Surgical Treatment for Patients Who Underwent Endoscopic Mucosal Resection (EMR)/Endoscopic Submucosal Dissection (ESD) of Early Gastric Cancer (EGC)
Author(s) -
Min Gyu Kim,
Beom Su Kim,
TaeHwan Kim,
Kap Choong Kim,
Jeong Hwan Yook,
Sung Tae Oh,
Byung Sik Kim
Publication year - 2011
Publication title -
journal of the korean surgical society
Language(s) - English
Resource type - Journals
eISSN - 2093-0488
pISSN - 1226-0053
DOI - 10.4174/jkss.2011.80.3.165
Subject(s) - medicine , lymphovascular invasion , endoscopic mucosal resection , gastrectomy , resection margin , lymph node , dissection (medical) , cancer , surgical margin , endoscopic submucosal dissection , surgery , metastasis , radiology , endoscopy , resection
Purpose: To evaluate the necessity for additional surgical treatment after Endoscopic Mucosal Resection (EMR) and Endoscopic Submucosal Dissection (ESD), we analyzed the pathologic results of patients who underwent surgical treatment. Methods: 140 consecutive patients underwent additional surgical treatment after EMR/ESD with en bloc resection between April 2005 and November 2009 at ASAN Medical Center. Additional surgical treatments were undergone for following conditions such as incomplete dissection (involvement of margin), undifferentiated-type histology (≥2 ㎝) and submucosal cancer. Results: One patient with deep margin involvement displayed advanced gastric cancer after gastrectomy. Three of 74 patients with clear resection margin were confirmed to have residual cancer at ESD site and 2 of 3 patients displayed advanced gastric cancer after surgery. In univariate analysis for metastasis of lymph node, deep submucosal invasion (over sm2 or 500㎛) and the presence of lymphovascular invasion showed significant differences for lymph node metastasis. Especially, lymphovascular invasion was an important predictive factor for lymph node metastasis in multivariate analysis. In analysis for residual cancer, lateral margin involvement and large tumor (3 ㎝) were risk factors. And, only lateral margin involvement showed significant risk in multivariate analysis.
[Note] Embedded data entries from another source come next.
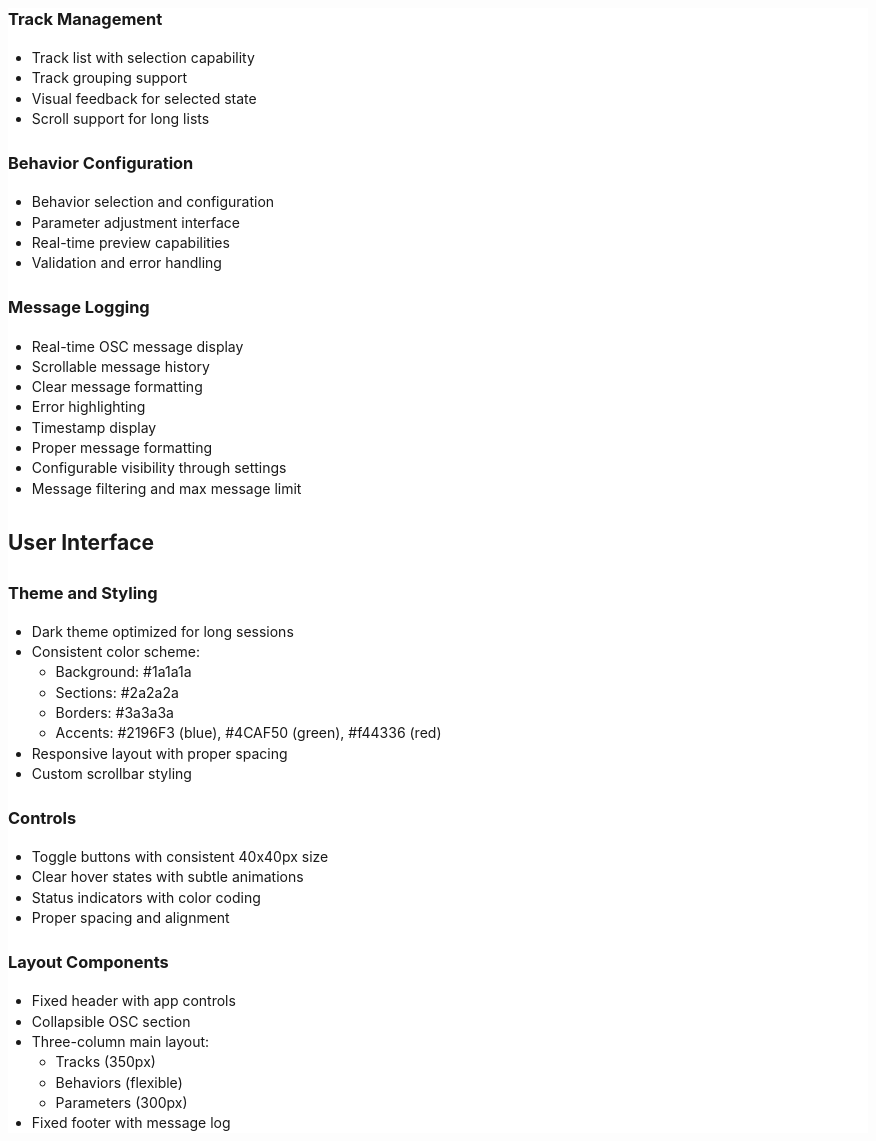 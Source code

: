 ### Track Management
- Track list with selection capability
- Track grouping support
- Visual feedback for selected state
- Scroll support for long lists

### Behavior Configuration
- Behavior selection and configuration
- Parameter adjustment interface
- Real-time preview capabilities
- Validation and error handling

### Message Logging
- Real-time OSC message display
- Scrollable message history
- Clear message formatting
- Error highlighting
- Timestamp display
- Proper message formatting
- Configurable visibility through settings
- Message filtering and max message limit

## User Interface

### Theme and Styling
- Dark theme optimized for long sessions
- Consistent color scheme:
  - Background: #1a1a1a
  - Sections: #2a2a2a
  - Borders: #3a3a3a
  - Accents: #2196F3 (blue), #4CAF50 (green), #f44336 (red)
- Responsive layout with proper spacing
- Custom scrollbar styling

### Controls
- Toggle buttons with consistent 40x40px size
- Clear hover states with subtle animations
- Status indicators with color coding
- Proper spacing and alignment

### Layout Components
- Fixed header with app controls
- Collapsible OSC section
- Three-column main layout:
  - Tracks (350px)
  - Behaviors (flexible)
  - Parameters (300px)
- Fixed footer with message log
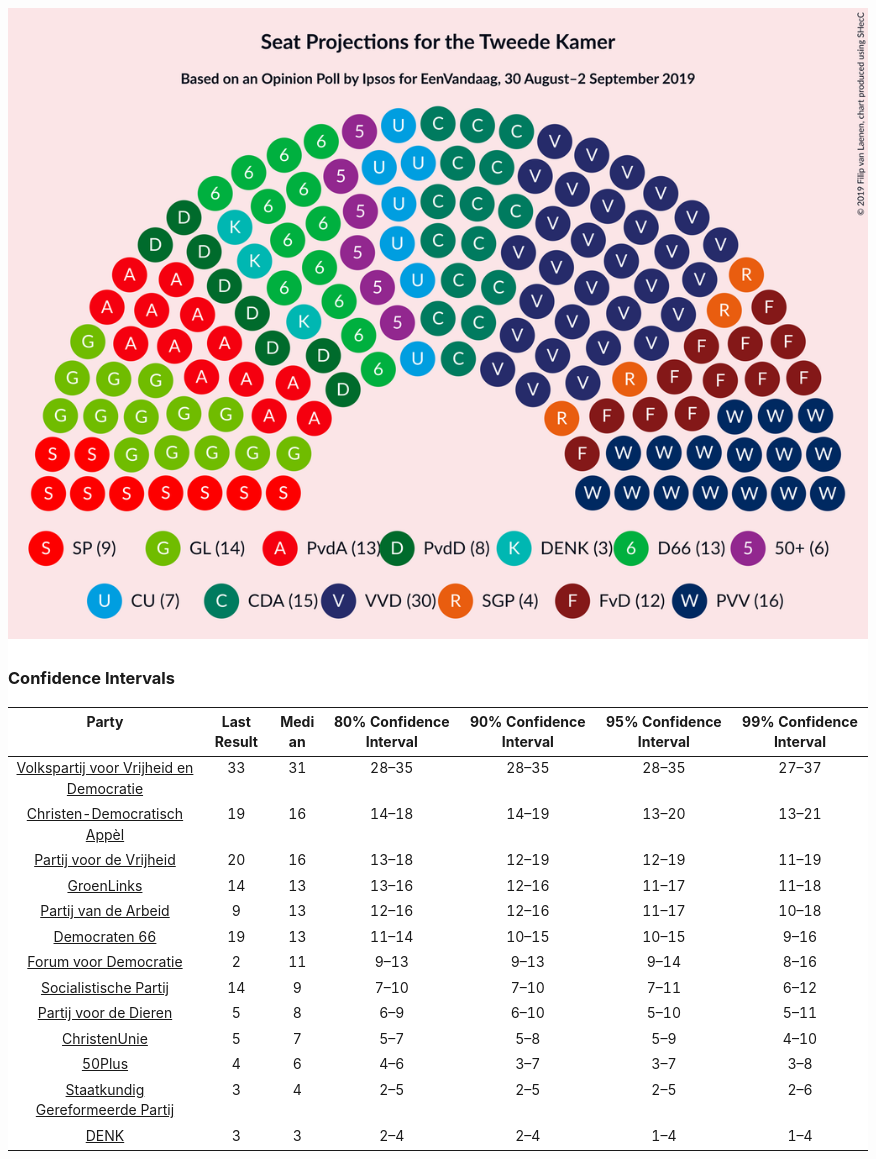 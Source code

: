 ![Graph with seating plan not yet produced](2019-09-02-Ipsos-seating-plan.png "Seating Plan")

### Confidence Intervals

| Party | Last Result | Median | 80% Confidence Interval | 90% Confidence Interval | 95% Confidence Interval | 99% Confidence Interval |
|:-----:|:-----------:|:------:|:-----------------------:|:-----------------------:|:-----------------------:|:-----------------------:|
| <a href="#volkspartij-voor-vrijheid-en-democratie">Volkspartij voor Vrijheid en Democratie</a> | 33 | 31 | 28–35 |28–35 |28–35 |27–37 |
| <a href="#christen-democratisch-appèl">Christen-Democratisch Appèl</a> | 19 | 16 | 14–18 |14–19 |13–20 |13–21 |
| <a href="#partij-voor-de-vrijheid">Partij voor de Vrijheid</a> | 20 | 16 | 13–18 |12–19 |12–19 |11–19 |
| <a href="#groenlinks">GroenLinks</a> | 14 | 13 | 13–16 |12–16 |11–17 |11–18 |
| <a href="#partij-van-de-arbeid">Partij van de Arbeid</a> | 9 | 13 | 12–16 |12–16 |11–17 |10–18 |
| <a href="#democraten-66">Democraten 66</a> | 19 | 13 | 11–14 |10–15 |10–15 |9–16 |
| <a href="#forum-voor-democratie">Forum voor Democratie</a> | 2 | 11 | 9–13 |9–13 |9–14 |8–16 |
| <a href="#socialistische-partij">Socialistische Partij</a> | 14 | 9 | 7–10 |7–10 |7–11 |6–12 |
| <a href="#partij-voor-de-dieren">Partij voor de Dieren</a> | 5 | 8 | 6–9 |6–10 |5–10 |5–11 |
| <a href="#christenunie">ChristenUnie</a> | 5 | 7 | 5–7 |5–8 |5–9 |4–10 |
| <a href="#50plus">50Plus</a> | 4 | 6 | 4–6 |3–7 |3–7 |3–8 |
| <a href="#staatkundig-gereformeerde-partij">Staatkundig Gereformeerde Partij</a> | 3 | 4 | 2–5 |2–5 |2–5 |2–6 |
| <a href="#denk">DENK</a> | 3 | 3 | 2–4 |2–4 |1–4 |1–4 |
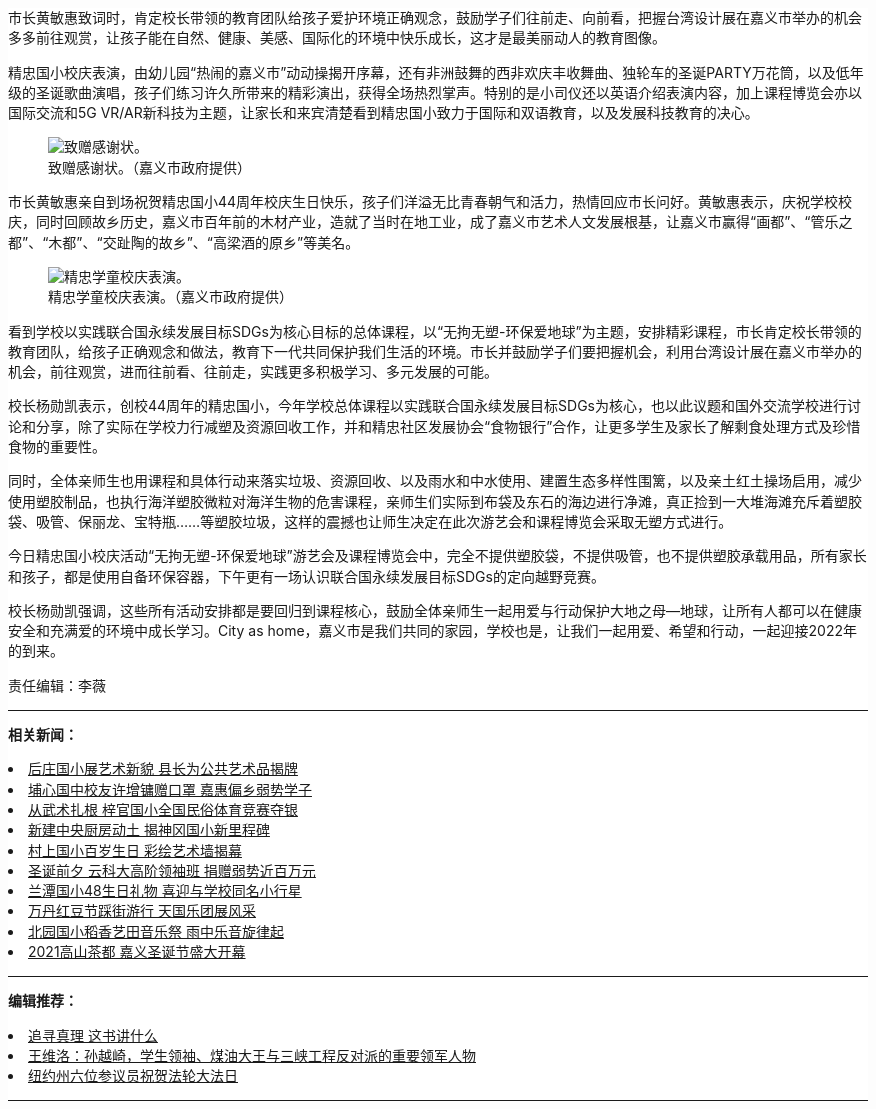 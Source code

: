 <p>市长黄敏惠致词时，肯定校长带领的教育团队给孩子爱护环境正确观念，鼓励学子们往前走、向前看，把握台湾设计展在嘉义市举办的机会多多前往观赏，让孩子能在自然、健康、美感、国际化的环境中快乐成长，这才是最美丽动人的教育图像。</p>
<p><ahref="https://github.com/yreeho334/djy/blob/master/gb/tag/%E7%B2%BE%E5%BF%A0%E5%9B%BD%E5%B0%8F.md#1">精忠国小</a><ahref="https://github.com/yreeho334/djy/blob/master/gb/tag/%E6%A0%A1%E5%BA%86.md#1">校庆</a>表演，由幼儿园“热闹的嘉义市”动动操揭开序幕，还有非洲鼓舞的西非欢庆丰收舞曲、独轮车的圣诞PARTY万花筒，以及低年级的圣诞歌曲演唱，孩子们练习许久所带来的精彩演出，获得全场热烈掌声。特别的是小司仪还以英语介绍表演内容，加上课程博览会亦以国际交流和5G VR/AR新科技为主题，让家长和来宾清楚看到精忠国小致力于国际和双语教育，以及发展科技教育的决心。</p>
<figure id="13459686" aria-describedby="caption-13459686" style="width: 500px" class="wp-caption aligncenter"><ahref=" https://i.epochtimes.com/assets/uploads/2021/12/id13459686-533972-450x300.jpeg" target="_blank" rel="noreferrer noopener"> <img src="https://i.epochtimes.com/assets/uploads/2021/12/id13459686-533972-450x300.jpeg" alt="致赠感谢状。" width="500" /></a><figcaption id="caption-13459686" class="wp-caption-text">致赠感谢状。（嘉义市政府提供）</figcaption></figure>
<p>市长黄敏惠亲自到场祝贺精忠国小<ahref="https://github.com/yreeho334/djy/blob/master/gb/tag/44%E5%91%A8%E5%B9%B4.md#1">44周年</a>校庆生日快乐，孩子们洋溢无比青春朝气和活力，热情回应市长问好。黄敏惠表示，庆祝学校校庆，同时回顾故乡历史，嘉义市百年前的木材产业，造就了当时在地工业，成了嘉义市艺术人文发展根基，让嘉义市赢得“画都”、“管乐之都”、“木都”、“交趾陶的故乡”、“高梁酒的原乡”等美名。</p>
<figure id="13459687" aria-describedby="caption-13459687" style="width: 500px" class="wp-caption aligncenter"><ahref=" https://i.epochtimes.com/assets/uploads/2021/12/id13459687-533973-450x300.jpeg" target="_blank" rel="noreferrer noopener"> <img src="https://i.epochtimes.com/assets/uploads/2021/12/id13459687-533973-450x300.jpeg" alt="精忠学童校庆表演。" width="500" /></a><figcaption id="caption-13459687" class="wp-caption-text">精忠学童校庆表演。（嘉义市政府提供）</figcaption></figure>
<p>看到学校以实践联合国永续发展目标SDGs为核心目标的总体课程，以“无拘无塑-环保爱地球”为主题，安排精彩课程，市长肯定校长带领的教育团队，给孩子正确观念和做法，教育下一代共同保护我们生活的环境。市长并鼓励学子们要把握机会，利用台湾设计展在嘉义市举办的机会，前往观赏，进而往前看、往前走，实践更多积极学习、多元发展的可能。</p>
<p>校长杨勋凯表示，创校44周年的精忠国小，今年学校总体课程以实践联合国永续发展目标SDGs为核心，也以此议题和国外交流学校进行讨论和分享，除了实际在学校力行减塑及资源回收工作，并和精忠社区发展协会“食物银行”合作，让更多学生及家长了解剩食处理方式及珍惜食物的重要性。</p>
<p>同时，全体亲师生也用课程和具体行动来落实垃圾、资源回收、以及雨水和中水使用、建置生态多样性围篱，以及亲土红土操场启用，减少使用塑胶制品，也执行海洋塑胶微粒对海洋生物的危害课程，亲师生们实际到布袋及东石的海边进行净滩，真正捡到一大堆海滩充斥着塑胶袋、吸管、保丽龙、宝特瓶……等塑胶垃圾，这样的震撼也让师生决定在此次<ahref="https://github.com/yreeho334/djy/blob/master/gb/tag/%E6%B8%B8%E8%89%BA%E4%BC%9A.md#1">游艺会</a>和课程博览会采取无塑方式进行。</p>
<p>今日精忠国小校庆活动“无拘无塑-环保爱地球”游艺会及课程博览会中，完全不提供塑胶袋，不提供吸管，也不提供塑胶承载用品，所有家长和孩子，都是使用自备环保容器，下午更有一场认识联合国永续发展目标SDGs的定向越野竞赛。</p>
<p>校长杨勋凯强调，这些所有活动安排都是要回归到课程核心，鼓励全体亲师生一起用爱与行动保护大地之母—地球，让所有人都可以在健康安全和充满爱的环境中成长学习。City as home，嘉义市是我们共同的家园，学校也是，让我们一起用爱、希望和行动，一起迎接2022年的到来。</p>
<p>责任编辑：李薇</p>

<hr>


<strong>相关新闻：</strong>
<li><a href="https://github.com/yreeho334/djy/blob/master/gb/21/11/12/n13371466.md#1">后庄国小展艺术新貌 县长为公共艺术品揭牌</a></li>
<li><a href="https://github.com/yreeho334/djy/blob/master/gb/21/11/19/n13385910.md#1">埔心国中校友许增镛赠口罩 嘉惠偏乡弱势学子</a></li>
<li><a href="https://github.com/yreeho334/djy/blob/master/gb/21/11/30/n13407733.md#1">从武术扎根 梓官国小全国民俗体育竞赛夺银</a></li>
<li><a href="https://github.com/yreeho334/djy/blob/master/gb/21/12/4/n13416637.md#1">新建中央厨房动土 揭神冈国小新里程碑</a></li>
<li><a href="https://github.com/yreeho334/djy/blob/master/gb/21/12/25/n13459186.md#1">村上国小百岁生日 彩绘艺术墙揭幕</a></li>
<li><a href="https://github.com/yreeho334/djy/blob/master/gb/21/12/26/n13459658.md#1">圣诞前夕 云科大高阶领袖班 捐赠弱势近百万元</a></li>
<li><a href="https://github.com/yreeho334/djy/blob/master/gb/21/12/26/n13459650.md#1">兰潭国小48生日礼物 喜迎与学校同名小行星</a></li>
<li><a href="https://github.com/yreeho334/djy/blob/master/gb/21/12/26/n13459689.md#1">万丹红豆节踩街游行 天国乐团展风采</a></li>
<li><a href="https://github.com/yreeho334/djy/blob/master/gb/21/12/25/n13459540.md#1">北园国小稻香艺田音乐祭  雨中乐音旋律起</a></li>
<li><a href="https://github.com/yreeho334/djy/blob/master/gb/21/12/25/n13459531.md#1">2021高山茶都 嘉义圣诞节盛大开幕</a></li>
<hr>


<strong>编辑推荐：</strong>
<li><a href="https://github.com/upjkzu3674/djy/blob/master/gb/19/1/5/n10955468.md?dfh#1" target="_blank">追寻真理 这书讲什么</a></li><li><a href="https://github.com/tsiac2612/djy/blob/master/gb/19/5/15/n11261433.md#1" target="_blank">王维洛：孙越崎，学生领袖、煤油大王与三峡工程反对派的重要领军人物</a></li><li><a href="https://github.com/tsiac2612/djy/blob/master/gb/19/5/30/n11289569.md#1" target="_blank">纽约州六位参议员祝贺法轮大法日</a></li>
<hr>
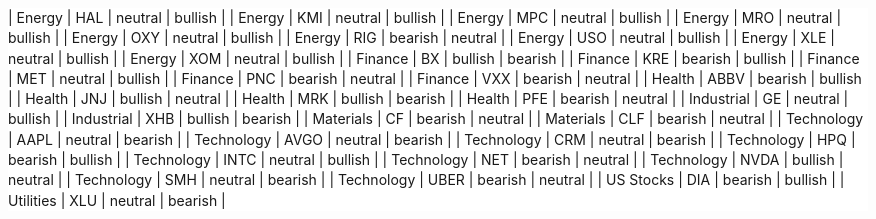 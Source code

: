 | Energy | HAL | neutral | bullish |
| Energy | KMI | neutral | bullish |
| Energy | MPC | neutral | bullish |
| Energy | MRO | neutral | bullish |
| Energy | OXY | neutral | bullish |
| Energy | RIG | bearish | neutral |
| Energy | USO | neutral | bullish |
| Energy | XLE | neutral | bullish |
| Energy | XOM | neutral | bullish |
| Finance | BX | bullish | bearish |
| Finance | KRE | bearish | bullish |
| Finance | MET | neutral | bullish |
| Finance | PNC | bearish | neutral |
| Finance | VXX | bearish | neutral |
| Health | ABBV | bearish | bullish |
| Health | JNJ | bullish | neutral |
| Health | MRK | bullish | bearish |
| Health | PFE | bearish | neutral |
| Industrial | GE | neutral | bullish |
| Industrial | XHB | bullish | bearish |
| Materials | CF | bearish | neutral |
| Materials | CLF | bearish | neutral |
| Technology | AAPL | neutral | bearish |
| Technology | AVGO | neutral | bearish |
| Technology | CRM | neutral | bearish |
| Technology | HPQ | bearish | bullish |
| Technology | INTC | neutral | bullish |
| Technology | NET | bearish | neutral |
| Technology | NVDA | bullish | neutral |
| Technology | SMH | neutral | bearish |
| Technology | UBER | bearish | neutral |
| US Stocks | DIA | bearish | bullish |
| Utilities | XLU | neutral | bearish |

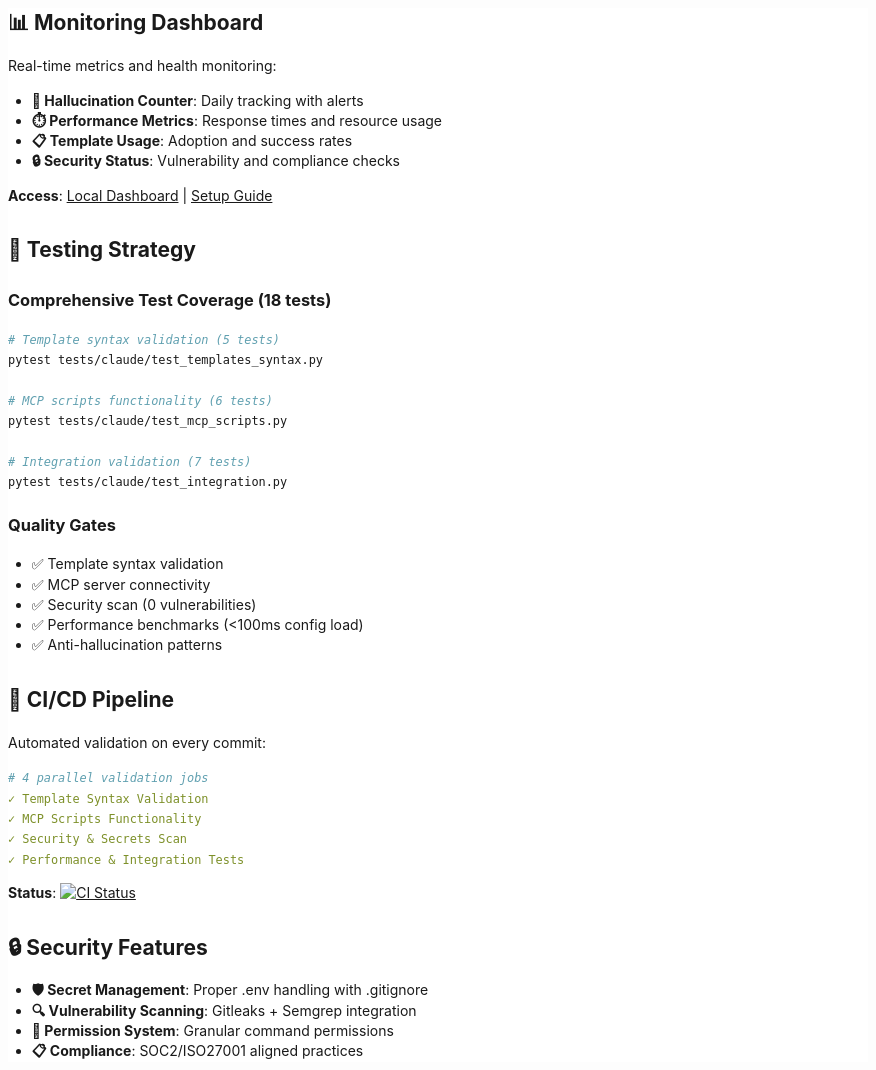 ## 📊 Monitoring Dashboard

Real-time metrics and health monitoring:

- **🚨 Hallucination Counter**: Daily tracking with alerts
- **⏱️ Performance Metrics**: Response times and resource usage  
- **📋 Template Usage**: Adoption and success rates
- **🔒 Security Status**: Vulnerability and compliance checks

**Access**: [Local Dashboard](http://localhost:8000/.claude/metrics/dashboard.html) | [Setup Guide](docs/claude/MONITORING.md)

## 🧪 Testing Strategy

### Comprehensive Test Coverage (18 tests)

```bash
# Template syntax validation (5 tests)
pytest tests/claude/test_templates_syntax.py

# MCP scripts functionality (6 tests)  
pytest tests/claude/test_mcp_scripts.py

# Integration validation (7 tests)
pytest tests/claude/test_integration.py
```

### Quality Gates
- ✅ Template syntax validation
- ✅ MCP server connectivity  
- ✅ Security scan (0 vulnerabilities)
- ✅ Performance benchmarks (<100ms config load)
- ✅ Anti-hallucination patterns

## 🚀 CI/CD Pipeline

Automated validation on every commit:

```yaml
# 4 parallel validation jobs
✓ Template Syntax Validation
✓ MCP Scripts Functionality  
✓ Security & Secrets Scan
✓ Performance & Integration Tests
```

**Status**: [![CI Status](https://github.com/ccolleatte/claude-code-starter/workflows/Claude%20Config%20Validation/badge.svg)](https://github.com/ccolleatte/claude-code-starter/actions)

## 🔒 Security Features

- **🛡️ Secret Management**: Proper .env handling with .gitignore
- **🔍 Vulnerability Scanning**: Gitleaks + Semgrep integration
- **🔐 Permission System**: Granular command permissions
- **📋 Compliance**: SOC2/ISO27001 aligned practices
Conclusion: Although EMR/ESD were fully accomplished for resection margin, gastrectomy and lymph node dissection were positively necessary for patients with deepsubmucosal invasion (over sm2 or 500㎛) and the presence of lymphovascular invasion to eliminate the possibility of residual cancer or more advanced gastric cancer or metastatic lymph nodes.